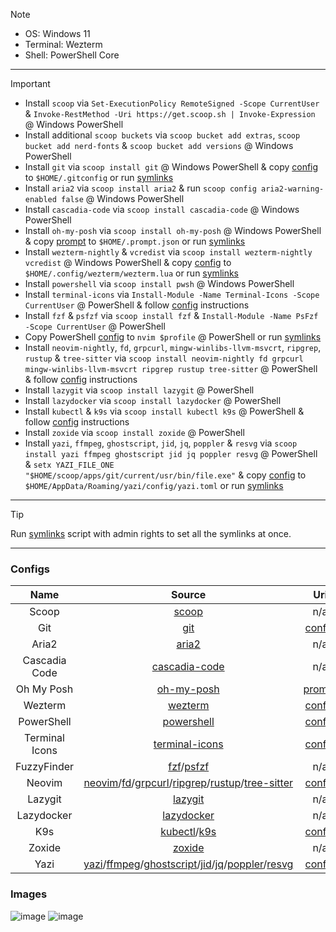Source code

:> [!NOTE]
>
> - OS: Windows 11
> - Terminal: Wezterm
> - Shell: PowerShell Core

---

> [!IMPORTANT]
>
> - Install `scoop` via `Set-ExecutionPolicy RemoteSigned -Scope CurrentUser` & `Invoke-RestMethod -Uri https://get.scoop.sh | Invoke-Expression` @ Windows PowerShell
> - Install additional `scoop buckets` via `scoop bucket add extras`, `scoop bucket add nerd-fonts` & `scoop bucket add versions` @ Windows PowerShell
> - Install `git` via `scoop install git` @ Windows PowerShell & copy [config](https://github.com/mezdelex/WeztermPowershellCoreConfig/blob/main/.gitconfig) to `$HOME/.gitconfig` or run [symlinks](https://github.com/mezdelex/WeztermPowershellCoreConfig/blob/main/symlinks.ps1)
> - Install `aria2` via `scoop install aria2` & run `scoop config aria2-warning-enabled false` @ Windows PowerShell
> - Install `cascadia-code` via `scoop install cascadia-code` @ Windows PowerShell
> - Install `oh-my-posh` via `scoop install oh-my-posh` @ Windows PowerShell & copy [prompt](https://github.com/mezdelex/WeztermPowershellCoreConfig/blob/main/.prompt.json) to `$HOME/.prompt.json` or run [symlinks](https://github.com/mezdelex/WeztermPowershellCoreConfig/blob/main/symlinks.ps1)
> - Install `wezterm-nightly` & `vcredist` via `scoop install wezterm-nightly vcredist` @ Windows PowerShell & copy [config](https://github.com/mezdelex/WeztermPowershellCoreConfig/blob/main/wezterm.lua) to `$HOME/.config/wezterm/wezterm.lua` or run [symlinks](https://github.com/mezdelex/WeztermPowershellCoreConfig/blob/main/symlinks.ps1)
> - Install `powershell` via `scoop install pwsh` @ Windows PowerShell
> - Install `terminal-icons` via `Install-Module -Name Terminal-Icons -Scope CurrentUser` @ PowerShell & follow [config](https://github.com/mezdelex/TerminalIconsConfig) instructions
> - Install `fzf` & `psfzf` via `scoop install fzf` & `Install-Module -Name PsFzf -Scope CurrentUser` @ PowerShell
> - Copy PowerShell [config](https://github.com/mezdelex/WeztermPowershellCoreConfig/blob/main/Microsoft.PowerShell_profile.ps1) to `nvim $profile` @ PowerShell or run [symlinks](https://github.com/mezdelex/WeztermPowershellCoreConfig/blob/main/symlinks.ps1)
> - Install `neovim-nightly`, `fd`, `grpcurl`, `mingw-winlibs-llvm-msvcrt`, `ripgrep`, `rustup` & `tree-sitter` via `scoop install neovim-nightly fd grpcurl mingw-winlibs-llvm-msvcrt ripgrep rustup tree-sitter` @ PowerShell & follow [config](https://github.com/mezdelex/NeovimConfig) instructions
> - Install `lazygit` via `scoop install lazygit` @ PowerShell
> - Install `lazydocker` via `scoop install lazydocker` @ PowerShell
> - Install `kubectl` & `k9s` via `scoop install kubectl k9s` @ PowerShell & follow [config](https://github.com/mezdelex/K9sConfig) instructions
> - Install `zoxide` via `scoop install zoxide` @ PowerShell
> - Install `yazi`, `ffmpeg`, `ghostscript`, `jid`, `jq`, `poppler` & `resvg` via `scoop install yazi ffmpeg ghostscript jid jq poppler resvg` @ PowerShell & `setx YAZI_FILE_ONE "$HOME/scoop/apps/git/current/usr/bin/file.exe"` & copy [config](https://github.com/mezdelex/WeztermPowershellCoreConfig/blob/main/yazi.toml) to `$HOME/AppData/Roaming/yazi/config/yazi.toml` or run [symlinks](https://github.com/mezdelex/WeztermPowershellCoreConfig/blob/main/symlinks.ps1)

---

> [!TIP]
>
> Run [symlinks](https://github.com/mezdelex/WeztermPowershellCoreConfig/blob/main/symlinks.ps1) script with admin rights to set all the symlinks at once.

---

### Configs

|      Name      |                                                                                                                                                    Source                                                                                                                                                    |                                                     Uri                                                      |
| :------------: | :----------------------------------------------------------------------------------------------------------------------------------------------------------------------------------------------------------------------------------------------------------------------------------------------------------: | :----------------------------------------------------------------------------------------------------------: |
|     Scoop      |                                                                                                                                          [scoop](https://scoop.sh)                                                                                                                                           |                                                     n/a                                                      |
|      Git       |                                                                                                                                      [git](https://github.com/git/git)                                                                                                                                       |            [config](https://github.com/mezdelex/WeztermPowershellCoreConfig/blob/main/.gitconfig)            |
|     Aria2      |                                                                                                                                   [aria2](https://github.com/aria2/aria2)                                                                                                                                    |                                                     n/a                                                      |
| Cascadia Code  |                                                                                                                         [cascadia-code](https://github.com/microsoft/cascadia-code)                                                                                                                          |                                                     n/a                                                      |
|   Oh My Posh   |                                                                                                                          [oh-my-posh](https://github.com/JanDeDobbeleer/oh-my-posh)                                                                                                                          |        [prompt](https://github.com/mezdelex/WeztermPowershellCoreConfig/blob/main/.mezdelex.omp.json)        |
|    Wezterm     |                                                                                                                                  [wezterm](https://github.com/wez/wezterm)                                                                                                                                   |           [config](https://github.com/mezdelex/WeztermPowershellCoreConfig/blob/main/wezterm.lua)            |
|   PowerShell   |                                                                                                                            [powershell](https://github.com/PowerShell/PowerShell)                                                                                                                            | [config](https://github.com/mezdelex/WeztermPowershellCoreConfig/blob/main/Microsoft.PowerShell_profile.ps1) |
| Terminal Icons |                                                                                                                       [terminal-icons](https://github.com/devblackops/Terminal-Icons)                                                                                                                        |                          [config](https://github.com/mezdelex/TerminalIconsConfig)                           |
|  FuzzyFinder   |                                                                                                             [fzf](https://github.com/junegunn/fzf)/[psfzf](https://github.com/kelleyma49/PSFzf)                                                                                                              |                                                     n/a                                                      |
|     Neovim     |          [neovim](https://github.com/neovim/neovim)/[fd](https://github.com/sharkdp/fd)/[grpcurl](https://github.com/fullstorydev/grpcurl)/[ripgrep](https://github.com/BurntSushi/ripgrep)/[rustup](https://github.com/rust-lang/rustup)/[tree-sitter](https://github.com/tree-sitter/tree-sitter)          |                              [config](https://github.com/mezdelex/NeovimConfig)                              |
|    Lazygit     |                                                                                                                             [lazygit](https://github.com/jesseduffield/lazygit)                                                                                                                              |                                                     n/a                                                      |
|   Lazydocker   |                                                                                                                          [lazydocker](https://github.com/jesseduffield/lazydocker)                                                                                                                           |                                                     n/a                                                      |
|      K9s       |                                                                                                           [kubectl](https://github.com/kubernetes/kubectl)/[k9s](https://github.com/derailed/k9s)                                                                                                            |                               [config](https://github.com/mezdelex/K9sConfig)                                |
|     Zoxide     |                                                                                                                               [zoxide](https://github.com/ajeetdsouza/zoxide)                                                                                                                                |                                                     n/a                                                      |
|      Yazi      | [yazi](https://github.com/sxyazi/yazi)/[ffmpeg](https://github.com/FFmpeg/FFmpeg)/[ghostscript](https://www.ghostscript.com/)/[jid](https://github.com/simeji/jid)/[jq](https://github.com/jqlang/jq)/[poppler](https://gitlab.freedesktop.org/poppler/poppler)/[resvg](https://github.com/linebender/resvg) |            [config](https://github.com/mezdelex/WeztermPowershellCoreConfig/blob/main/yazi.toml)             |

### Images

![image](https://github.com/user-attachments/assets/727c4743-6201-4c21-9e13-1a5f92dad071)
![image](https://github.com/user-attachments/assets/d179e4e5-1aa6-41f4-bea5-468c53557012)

※

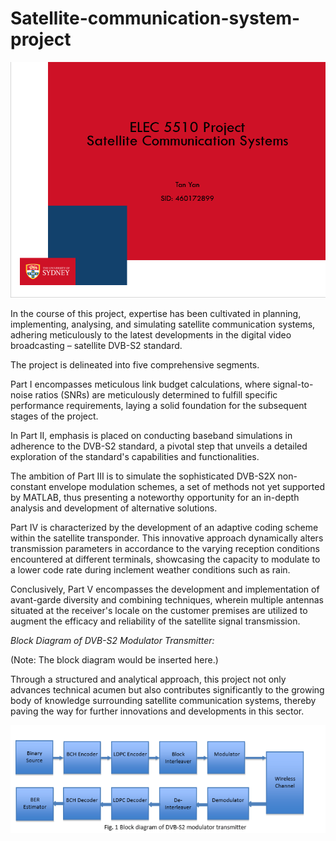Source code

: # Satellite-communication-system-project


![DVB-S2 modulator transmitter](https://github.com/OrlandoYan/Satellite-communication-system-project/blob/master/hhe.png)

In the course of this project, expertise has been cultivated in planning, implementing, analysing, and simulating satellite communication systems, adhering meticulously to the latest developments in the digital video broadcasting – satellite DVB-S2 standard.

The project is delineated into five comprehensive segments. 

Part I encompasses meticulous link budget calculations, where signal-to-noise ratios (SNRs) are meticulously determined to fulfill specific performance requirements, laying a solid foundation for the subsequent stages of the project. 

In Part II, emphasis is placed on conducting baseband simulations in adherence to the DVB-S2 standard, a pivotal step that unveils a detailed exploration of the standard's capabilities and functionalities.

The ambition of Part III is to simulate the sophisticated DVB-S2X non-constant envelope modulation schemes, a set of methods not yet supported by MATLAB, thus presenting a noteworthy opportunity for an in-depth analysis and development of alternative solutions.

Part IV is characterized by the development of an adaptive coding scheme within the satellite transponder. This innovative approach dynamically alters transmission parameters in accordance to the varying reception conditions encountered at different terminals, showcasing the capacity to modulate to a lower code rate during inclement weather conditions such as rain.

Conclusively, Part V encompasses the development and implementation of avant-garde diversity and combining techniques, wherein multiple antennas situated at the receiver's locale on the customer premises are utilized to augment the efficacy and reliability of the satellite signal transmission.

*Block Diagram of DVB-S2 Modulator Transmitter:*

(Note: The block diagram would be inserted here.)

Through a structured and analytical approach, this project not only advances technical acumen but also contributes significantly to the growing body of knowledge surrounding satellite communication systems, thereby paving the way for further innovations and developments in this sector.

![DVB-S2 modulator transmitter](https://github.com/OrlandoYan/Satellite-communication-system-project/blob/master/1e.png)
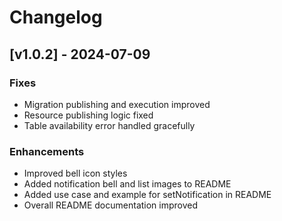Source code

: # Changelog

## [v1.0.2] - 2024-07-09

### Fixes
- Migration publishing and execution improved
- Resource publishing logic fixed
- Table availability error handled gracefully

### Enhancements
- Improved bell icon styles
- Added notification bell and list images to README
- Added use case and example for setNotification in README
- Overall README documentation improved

※

:: Assigned task ::
Your task is to copy every line of the entries that contains the string "publishing".

:: Solution for this task ::
- Migration publishing and execution improved
- Resource publishing logic fixed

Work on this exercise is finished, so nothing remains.